> [PROMPT]: Please retype the records below exactly, leaving out any pictures.

==============================

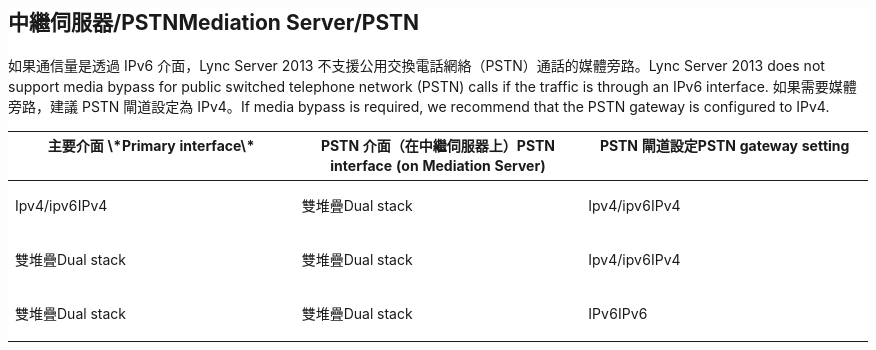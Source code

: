 </tr>
</tbody>
</table>


</div>

<div>

## <a name="mediation-serverpstn"></a><span data-ttu-id="7320a-166">中繼伺服器/PSTN</span><span class="sxs-lookup"><span data-stu-id="7320a-166">Mediation Server/PSTN</span></span>

<span data-ttu-id="7320a-167">如果通信量是透過 IPv6 介面，Lync Server 2013 不支援公用交換電話網絡（PSTN）通話的媒體旁路。</span><span class="sxs-lookup"><span data-stu-id="7320a-167">Lync Server 2013 does not support media bypass for public switched telephone network (PSTN) calls if the traffic is through an IPv6 interface.</span></span> <span data-ttu-id="7320a-168">如果需要媒體旁路，建議 PSTN 閘道設定為 IPv4。</span><span class="sxs-lookup"><span data-stu-id="7320a-168">If media bypass is required, we recommend that the PSTN gateway is configured to IPv4.</span></span>


<table>
<colgroup>
<col style="width: 33%" />
<col style="width: 33%" />
<col style="width: 33%" />
</colgroup>
<thead>
<tr class="header">
<th><span data-ttu-id="7320a-169">主要介面 \*</span><span class="sxs-lookup"><span data-stu-id="7320a-169">Primary interface\*</span></span></th>
<th><span data-ttu-id="7320a-170">PSTN 介面（在中繼伺服器上）</span><span class="sxs-lookup"><span data-stu-id="7320a-170">PSTN interface (on Mediation Server)</span></span></th>
<th><span data-ttu-id="7320a-171">PSTN 閘道設定</span><span class="sxs-lookup"><span data-stu-id="7320a-171">PSTN gateway setting</span></span></th>
</tr>
</thead>
<tbody>
<tr class="odd">
<td><p><span data-ttu-id="7320a-172">Ipv4/ipv6</span><span class="sxs-lookup"><span data-stu-id="7320a-172">IPv4</span></span></p></td>
<td><p><span data-ttu-id="7320a-173">雙堆疊</span><span class="sxs-lookup"><span data-stu-id="7320a-173">Dual stack</span></span></p></td>
<td><p><span data-ttu-id="7320a-174">Ipv4/ipv6</span><span class="sxs-lookup"><span data-stu-id="7320a-174">IPv4</span></span></p></td>
</tr>
<tr class="even">
<td><p><span data-ttu-id="7320a-175">雙堆疊</span><span class="sxs-lookup"><span data-stu-id="7320a-175">Dual stack</span></span></p></td>
<td><p><span data-ttu-id="7320a-176">雙堆疊</span><span class="sxs-lookup"><span data-stu-id="7320a-176">Dual stack</span></span></p></td>
<td><p><span data-ttu-id="7320a-177">Ipv4/ipv6</span><span class="sxs-lookup"><span data-stu-id="7320a-177">IPv4</span></span></p></td>
</tr>
<tr class="odd">
<td><p><span data-ttu-id="7320a-178">雙堆疊</span><span class="sxs-lookup"><span data-stu-id="7320a-178">Dual stack</span></span></p></td>
<td><p><span data-ttu-id="7320a-179">雙堆疊</span><span class="sxs-lookup"><span data-stu-id="7320a-179">Dual stack</span></span></p></td>
<td><p><span data-ttu-id="7320a-180">IPv6</span><span class="sxs-lookup"><span data-stu-id="7320a-180">IPv6</span></span></p></td>
</tr>
</tbody>
</table>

==============================

> [EXPECTED ANSWER]:
Source code

: </tr>
</tbody>
</table>


</div>

<div>

## <a name="mediation-serverpstn"></a><span data-ttu-id="7320a-166">中繼伺服器/PSTN</span><span class="sxs-lookup"><span data-stu-id="7320a-166">Mediation Server/PSTN</span></span>

<span data-ttu-id="7320a-167">如果通信量是透過 IPv6 介面，Lync Server 2013 不支援公用交換電話網絡（PSTN）通話的媒體旁路。</span><span class="sxs-lookup"><span data-stu-id="7320a-167">Lync Server 2013 does not support media bypass for public switched telephone network (PSTN) calls if the traffic is through an IPv6 interface.</span></span> <span data-ttu-id="7320a-168">如果需要媒體旁路，建議 PSTN 閘道設定為 IPv4。</span><span class="sxs-lookup"><span data-stu-id="7320a-168">If media bypass is required, we recommend that the PSTN gateway is configured to IPv4.</span></span>


<table>
<colgroup>
<col style="width: 33%" />
<col style="width: 33%" />
<col style="width: 33%" />
</colgroup>
<thead>
<tr class="header">
<th><span data-ttu-id="7320a-169">主要介面 \*</span><span class="sxs-lookup"><span data-stu-id="7320a-169">Primary interface\*</span></span></th>
<th><span data-ttu-id="7320a-170">PSTN 介面（在中繼伺服器上）</span><span class="sxs-lookup"><span data-stu-id="7320a-170">PSTN interface (on Mediation Server)</span></span></th>
<th><span data-ttu-id="7320a-171">PSTN 閘道設定</span><span class="sxs-lookup"><span data-stu-id="7320a-171">PSTN gateway setting</span></span></th>
</tr>
</thead>
<tbody>
<tr class="odd">
<td><p><span data-ttu-id="7320a-172">Ipv4/ipv6</span><span class="sxs-lookup"><span data-stu-id="7320a-172">IPv4</span></span></p></td>
<td><p><span data-ttu-id="7320a-173">雙堆疊</span><span class="sxs-lookup"><span data-stu-id="7320a-173">Dual stack</span></span></p></td>
<td><p><span data-ttu-id="7320a-174">Ipv4/ipv6</span><span class="sxs-lookup"><span data-stu-id="7320a-174">IPv4</span></span></p></td>
</tr>
<tr class="even">
<td><p><span data-ttu-id="7320a-175">雙堆疊</span><span class="sxs-lookup"><span data-stu-id="7320a-175">Dual stack</span></span></p></td>
<td><p><span data-ttu-id="7320a-176">雙堆疊</span><span class="sxs-lookup"><span data-stu-id="7320a-176">Dual stack</span></span></p></td>
<td><p><span data-ttu-id="7320a-177">Ipv4/ipv6</span><span class="sxs-lookup"><span data-stu-id="7320a-177">IPv4</span></span></p></td>
</tr>
<tr class="odd">
<td><p><span data-ttu-id="7320a-178">雙堆疊</span><span class="sxs-lookup"><span data-stu-id="7320a-178">Dual stack</span></span></p></td>
<td><p><span data-ttu-id="7320a-179">雙堆疊</span><span class="sxs-lookup"><span data-stu-id="7320a-179">Dual stack</span></span></p></td>
<td><p><span data-ttu-id="7320a-180">IPv6</span><span class="sxs-lookup"><span data-stu-id="7320a-180">IPv6</span></span></p></td>
</tr>
</tbody>
</table>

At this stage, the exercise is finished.